Artificial intelligence technology has tripled the number of UK stroke patients recovering enough to carry out daily activities, according to a new study published on Tuesday.
An early analysis of more than 111,000 suspected stroke patients whose care included the technology found it improved outcomes by reducing the time between seeing a doctor and starting treatment by more than 60 minutes.
An analysis of the Brainomix e-Stroke imaging platform found that the percentage able to return to daily activities increased from 16% to 48%.
The technology, developed by UK medtech solutions company Brainomix, is being used across 11 stroke care networks within the UK’s nationally funded National Health Service (NHS) to diagnose strokes and determine the best treatment.
The platform helps doctors interpret brain scans and allows them to share images with specialists around the world who can access them remotely.
“Artificial intelligence has the potential to transform our NHS – delivering faster, more accurate diagnoses and ensuring patients get the treatment they need, when they need it,” Health Secretary Steve Barclay said in a statement.
“Brainomix is an incredible example of how this can be achieved, harnessing the power of AI to reduce life-saving time for one of the most time-sensitive diagnoses in medicine.”
Teaching assistant Carol Wilson said she received prompt diagnosis and treatment thanks to the technology, meaning she could sit up and text her family later in the day.
The grandmother, who has returned to work, said she was “back home two days after the stroke and able to move around”.
More than 85,000 people in the UK have a stroke each year.
Dr.

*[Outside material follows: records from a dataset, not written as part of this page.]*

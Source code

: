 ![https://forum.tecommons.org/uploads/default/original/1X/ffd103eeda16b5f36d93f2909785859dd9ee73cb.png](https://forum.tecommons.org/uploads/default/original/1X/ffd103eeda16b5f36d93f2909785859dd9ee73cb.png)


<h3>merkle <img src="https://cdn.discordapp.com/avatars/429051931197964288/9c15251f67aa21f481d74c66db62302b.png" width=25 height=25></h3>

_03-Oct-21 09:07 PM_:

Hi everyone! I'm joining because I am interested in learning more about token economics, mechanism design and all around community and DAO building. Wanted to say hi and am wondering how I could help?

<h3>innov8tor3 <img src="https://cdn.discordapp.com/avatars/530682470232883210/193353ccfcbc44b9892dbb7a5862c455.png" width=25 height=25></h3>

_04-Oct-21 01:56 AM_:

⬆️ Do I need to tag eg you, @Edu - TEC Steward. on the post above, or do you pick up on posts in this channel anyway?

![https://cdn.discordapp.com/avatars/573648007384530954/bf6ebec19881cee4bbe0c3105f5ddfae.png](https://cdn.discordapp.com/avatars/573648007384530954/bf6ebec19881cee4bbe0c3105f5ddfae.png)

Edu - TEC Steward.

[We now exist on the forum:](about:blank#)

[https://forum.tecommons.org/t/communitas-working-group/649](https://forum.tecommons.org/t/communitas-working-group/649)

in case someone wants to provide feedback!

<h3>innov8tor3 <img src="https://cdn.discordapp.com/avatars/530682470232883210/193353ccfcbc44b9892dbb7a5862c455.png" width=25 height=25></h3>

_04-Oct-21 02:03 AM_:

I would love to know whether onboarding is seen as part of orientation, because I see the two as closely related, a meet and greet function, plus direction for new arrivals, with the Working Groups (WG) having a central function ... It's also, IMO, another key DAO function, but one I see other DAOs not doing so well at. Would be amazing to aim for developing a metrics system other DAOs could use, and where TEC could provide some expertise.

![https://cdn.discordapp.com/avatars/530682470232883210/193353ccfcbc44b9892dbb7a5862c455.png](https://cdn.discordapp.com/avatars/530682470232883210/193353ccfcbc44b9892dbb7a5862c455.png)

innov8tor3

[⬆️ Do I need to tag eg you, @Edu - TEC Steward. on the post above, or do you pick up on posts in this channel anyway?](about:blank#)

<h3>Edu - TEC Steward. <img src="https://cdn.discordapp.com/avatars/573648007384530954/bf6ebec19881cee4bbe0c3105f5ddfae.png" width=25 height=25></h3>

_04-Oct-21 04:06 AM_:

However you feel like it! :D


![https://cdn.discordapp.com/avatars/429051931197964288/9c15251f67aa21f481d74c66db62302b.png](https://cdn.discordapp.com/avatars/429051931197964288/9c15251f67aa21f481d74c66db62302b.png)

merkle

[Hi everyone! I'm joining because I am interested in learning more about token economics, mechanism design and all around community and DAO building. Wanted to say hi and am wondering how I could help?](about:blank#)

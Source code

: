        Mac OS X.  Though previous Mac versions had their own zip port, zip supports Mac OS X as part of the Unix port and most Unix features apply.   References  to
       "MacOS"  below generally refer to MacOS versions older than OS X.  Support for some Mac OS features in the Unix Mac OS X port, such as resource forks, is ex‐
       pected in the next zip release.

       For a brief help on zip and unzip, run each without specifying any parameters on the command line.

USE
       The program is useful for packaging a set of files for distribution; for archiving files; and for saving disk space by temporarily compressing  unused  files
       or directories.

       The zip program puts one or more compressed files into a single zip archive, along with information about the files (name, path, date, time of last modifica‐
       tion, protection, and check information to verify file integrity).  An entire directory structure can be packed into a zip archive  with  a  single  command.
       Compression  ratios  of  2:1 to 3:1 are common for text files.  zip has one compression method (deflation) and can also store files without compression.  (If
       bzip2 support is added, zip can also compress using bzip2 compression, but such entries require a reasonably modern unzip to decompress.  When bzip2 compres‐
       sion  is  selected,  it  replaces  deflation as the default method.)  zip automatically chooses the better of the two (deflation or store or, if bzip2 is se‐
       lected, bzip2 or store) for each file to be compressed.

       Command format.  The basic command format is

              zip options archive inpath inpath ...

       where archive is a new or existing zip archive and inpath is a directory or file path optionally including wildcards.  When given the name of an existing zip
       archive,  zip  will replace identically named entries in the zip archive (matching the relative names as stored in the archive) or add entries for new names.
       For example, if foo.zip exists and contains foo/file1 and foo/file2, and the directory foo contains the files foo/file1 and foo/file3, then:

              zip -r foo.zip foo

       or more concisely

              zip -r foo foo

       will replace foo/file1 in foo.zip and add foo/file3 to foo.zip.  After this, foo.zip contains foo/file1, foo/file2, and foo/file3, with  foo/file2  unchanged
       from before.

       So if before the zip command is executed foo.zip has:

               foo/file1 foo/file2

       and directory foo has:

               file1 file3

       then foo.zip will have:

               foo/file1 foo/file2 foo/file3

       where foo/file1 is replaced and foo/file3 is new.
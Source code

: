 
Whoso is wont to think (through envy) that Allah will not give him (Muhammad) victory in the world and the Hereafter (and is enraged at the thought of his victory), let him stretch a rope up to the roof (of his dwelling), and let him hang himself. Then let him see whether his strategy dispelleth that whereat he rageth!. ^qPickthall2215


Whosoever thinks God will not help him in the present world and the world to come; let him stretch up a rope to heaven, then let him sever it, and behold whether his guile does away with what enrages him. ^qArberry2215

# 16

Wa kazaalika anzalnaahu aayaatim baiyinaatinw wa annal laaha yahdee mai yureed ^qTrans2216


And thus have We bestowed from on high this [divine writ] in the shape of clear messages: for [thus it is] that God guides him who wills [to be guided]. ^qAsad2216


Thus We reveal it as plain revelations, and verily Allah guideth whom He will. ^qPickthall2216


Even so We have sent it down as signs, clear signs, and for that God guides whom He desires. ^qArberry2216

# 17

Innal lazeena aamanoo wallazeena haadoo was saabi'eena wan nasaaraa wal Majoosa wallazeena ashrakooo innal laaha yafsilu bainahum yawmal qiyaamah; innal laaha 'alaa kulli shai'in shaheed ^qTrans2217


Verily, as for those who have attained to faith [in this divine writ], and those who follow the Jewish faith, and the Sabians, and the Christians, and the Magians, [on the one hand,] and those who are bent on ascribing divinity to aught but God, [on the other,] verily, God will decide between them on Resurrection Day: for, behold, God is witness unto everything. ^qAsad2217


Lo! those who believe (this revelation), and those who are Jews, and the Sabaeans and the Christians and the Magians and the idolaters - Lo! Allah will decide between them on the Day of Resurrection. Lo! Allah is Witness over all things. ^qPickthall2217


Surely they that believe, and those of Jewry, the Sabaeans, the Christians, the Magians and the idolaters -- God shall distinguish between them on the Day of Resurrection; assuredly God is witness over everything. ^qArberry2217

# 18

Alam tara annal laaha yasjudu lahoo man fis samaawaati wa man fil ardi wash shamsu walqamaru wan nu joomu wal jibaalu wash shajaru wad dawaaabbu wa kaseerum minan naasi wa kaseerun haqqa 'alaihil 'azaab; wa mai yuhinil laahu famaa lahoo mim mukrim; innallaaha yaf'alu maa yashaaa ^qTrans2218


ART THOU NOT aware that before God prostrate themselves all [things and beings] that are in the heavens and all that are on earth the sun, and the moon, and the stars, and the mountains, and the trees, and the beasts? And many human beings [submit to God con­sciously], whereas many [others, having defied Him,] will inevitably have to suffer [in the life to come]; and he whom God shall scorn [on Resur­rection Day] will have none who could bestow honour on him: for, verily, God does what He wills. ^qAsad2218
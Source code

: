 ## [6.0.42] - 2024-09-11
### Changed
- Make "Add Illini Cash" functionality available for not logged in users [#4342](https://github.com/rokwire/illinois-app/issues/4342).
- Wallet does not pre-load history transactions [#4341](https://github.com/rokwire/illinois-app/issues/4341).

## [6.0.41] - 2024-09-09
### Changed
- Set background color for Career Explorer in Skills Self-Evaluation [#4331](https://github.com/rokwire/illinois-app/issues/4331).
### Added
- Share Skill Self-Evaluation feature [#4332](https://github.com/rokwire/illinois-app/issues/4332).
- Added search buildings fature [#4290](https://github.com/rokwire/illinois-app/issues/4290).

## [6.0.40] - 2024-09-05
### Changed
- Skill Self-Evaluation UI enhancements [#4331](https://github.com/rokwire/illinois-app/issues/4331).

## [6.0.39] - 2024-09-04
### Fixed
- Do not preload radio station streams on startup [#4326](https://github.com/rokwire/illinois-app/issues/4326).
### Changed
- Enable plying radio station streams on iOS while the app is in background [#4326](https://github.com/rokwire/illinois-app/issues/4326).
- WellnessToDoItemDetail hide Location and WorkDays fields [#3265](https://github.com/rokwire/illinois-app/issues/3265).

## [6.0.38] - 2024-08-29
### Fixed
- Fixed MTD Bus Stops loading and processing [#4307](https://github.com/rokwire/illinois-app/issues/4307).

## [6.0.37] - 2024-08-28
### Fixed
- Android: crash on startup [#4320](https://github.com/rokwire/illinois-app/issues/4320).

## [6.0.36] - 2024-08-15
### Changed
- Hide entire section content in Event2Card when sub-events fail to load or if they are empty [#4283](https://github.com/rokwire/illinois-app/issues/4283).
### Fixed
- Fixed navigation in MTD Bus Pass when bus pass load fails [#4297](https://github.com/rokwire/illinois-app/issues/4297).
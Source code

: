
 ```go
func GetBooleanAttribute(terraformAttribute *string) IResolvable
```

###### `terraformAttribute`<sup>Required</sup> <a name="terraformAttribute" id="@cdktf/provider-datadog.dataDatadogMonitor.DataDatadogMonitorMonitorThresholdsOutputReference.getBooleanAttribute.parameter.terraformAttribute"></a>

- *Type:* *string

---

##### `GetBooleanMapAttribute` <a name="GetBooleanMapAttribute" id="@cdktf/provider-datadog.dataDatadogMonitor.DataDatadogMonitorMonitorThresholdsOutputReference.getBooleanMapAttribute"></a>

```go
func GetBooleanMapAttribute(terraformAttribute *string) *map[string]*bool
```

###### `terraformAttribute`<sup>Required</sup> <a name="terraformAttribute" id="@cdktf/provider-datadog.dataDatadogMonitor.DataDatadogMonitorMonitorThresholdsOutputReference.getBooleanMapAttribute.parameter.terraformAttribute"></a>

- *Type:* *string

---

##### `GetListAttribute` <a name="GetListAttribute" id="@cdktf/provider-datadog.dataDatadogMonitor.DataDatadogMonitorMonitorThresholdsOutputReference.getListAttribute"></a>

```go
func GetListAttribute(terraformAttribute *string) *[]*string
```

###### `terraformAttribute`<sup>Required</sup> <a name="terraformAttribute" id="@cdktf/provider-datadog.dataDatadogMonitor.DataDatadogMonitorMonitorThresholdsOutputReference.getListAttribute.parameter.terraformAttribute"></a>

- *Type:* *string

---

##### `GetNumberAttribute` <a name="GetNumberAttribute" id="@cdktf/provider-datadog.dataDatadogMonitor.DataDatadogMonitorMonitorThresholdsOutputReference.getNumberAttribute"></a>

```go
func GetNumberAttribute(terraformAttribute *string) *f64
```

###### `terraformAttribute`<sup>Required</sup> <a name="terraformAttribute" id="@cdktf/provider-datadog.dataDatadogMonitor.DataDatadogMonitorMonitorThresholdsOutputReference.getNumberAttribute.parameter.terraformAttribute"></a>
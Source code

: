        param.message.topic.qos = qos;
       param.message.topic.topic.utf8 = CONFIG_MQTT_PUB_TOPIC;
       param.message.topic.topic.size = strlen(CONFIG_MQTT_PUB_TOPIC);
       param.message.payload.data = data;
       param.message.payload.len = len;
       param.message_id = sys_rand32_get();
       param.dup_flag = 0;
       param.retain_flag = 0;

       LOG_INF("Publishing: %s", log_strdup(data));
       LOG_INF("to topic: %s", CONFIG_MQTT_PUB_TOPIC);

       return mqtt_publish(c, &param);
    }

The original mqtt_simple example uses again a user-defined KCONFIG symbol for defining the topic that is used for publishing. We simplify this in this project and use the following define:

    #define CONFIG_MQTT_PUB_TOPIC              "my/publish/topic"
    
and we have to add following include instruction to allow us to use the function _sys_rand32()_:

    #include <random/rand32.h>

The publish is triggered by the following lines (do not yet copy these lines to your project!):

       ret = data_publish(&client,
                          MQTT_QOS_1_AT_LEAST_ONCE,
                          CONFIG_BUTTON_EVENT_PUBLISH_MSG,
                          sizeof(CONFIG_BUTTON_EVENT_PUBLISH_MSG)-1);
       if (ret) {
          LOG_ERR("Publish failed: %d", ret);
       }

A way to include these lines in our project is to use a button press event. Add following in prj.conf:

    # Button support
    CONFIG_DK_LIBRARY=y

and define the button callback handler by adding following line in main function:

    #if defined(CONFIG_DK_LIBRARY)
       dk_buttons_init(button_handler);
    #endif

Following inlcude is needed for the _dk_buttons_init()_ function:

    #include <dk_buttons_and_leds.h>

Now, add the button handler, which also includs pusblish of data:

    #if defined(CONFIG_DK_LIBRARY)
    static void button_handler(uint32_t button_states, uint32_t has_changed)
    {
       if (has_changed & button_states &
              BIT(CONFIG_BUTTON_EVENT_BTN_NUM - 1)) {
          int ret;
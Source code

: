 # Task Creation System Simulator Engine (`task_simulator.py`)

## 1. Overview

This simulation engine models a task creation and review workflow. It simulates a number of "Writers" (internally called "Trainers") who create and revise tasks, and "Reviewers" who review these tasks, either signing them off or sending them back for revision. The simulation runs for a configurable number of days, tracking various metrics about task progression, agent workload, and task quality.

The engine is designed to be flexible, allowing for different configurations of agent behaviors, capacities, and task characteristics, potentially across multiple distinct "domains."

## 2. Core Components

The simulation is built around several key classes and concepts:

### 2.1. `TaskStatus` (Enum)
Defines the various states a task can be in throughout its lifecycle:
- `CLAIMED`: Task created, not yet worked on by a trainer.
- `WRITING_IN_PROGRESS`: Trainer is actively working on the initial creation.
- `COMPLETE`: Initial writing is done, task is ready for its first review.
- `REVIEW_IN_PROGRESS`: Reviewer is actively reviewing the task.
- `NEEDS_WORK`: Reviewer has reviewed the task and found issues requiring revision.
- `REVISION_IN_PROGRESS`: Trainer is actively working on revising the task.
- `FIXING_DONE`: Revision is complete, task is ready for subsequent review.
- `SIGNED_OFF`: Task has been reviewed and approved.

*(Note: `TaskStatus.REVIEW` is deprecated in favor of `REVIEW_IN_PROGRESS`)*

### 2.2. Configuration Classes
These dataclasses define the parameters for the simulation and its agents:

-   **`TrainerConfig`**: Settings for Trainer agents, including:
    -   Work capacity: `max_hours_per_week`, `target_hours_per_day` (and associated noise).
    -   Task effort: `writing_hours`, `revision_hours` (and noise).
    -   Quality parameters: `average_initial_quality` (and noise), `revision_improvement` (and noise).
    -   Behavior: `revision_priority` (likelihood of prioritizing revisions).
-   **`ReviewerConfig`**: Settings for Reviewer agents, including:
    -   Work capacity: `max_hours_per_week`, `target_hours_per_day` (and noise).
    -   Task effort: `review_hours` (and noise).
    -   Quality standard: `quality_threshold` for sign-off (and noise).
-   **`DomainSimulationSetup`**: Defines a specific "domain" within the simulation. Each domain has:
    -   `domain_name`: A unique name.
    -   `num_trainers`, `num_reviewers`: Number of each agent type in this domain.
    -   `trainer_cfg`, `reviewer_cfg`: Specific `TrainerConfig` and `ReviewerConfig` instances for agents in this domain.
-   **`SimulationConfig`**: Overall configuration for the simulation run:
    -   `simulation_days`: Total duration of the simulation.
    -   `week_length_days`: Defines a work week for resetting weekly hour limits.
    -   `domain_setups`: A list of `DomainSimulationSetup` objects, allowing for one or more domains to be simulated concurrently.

Timothy Ferris, director of transformation at NHS England, said the treatment “is harnessing the potential of artificial intelligence to support specialist staff in delivering life-changing care.”
“Every minute saved during the initial hospital assessment of a person with stroke symptoms can significantly improve the patient’s chances of being discharged in good health,” he said.
Brainomix was launched in 2010 as a spin-off from Oxford University. Its e-stroke platform is now used in more than 330 hospitals in more than 30 countries.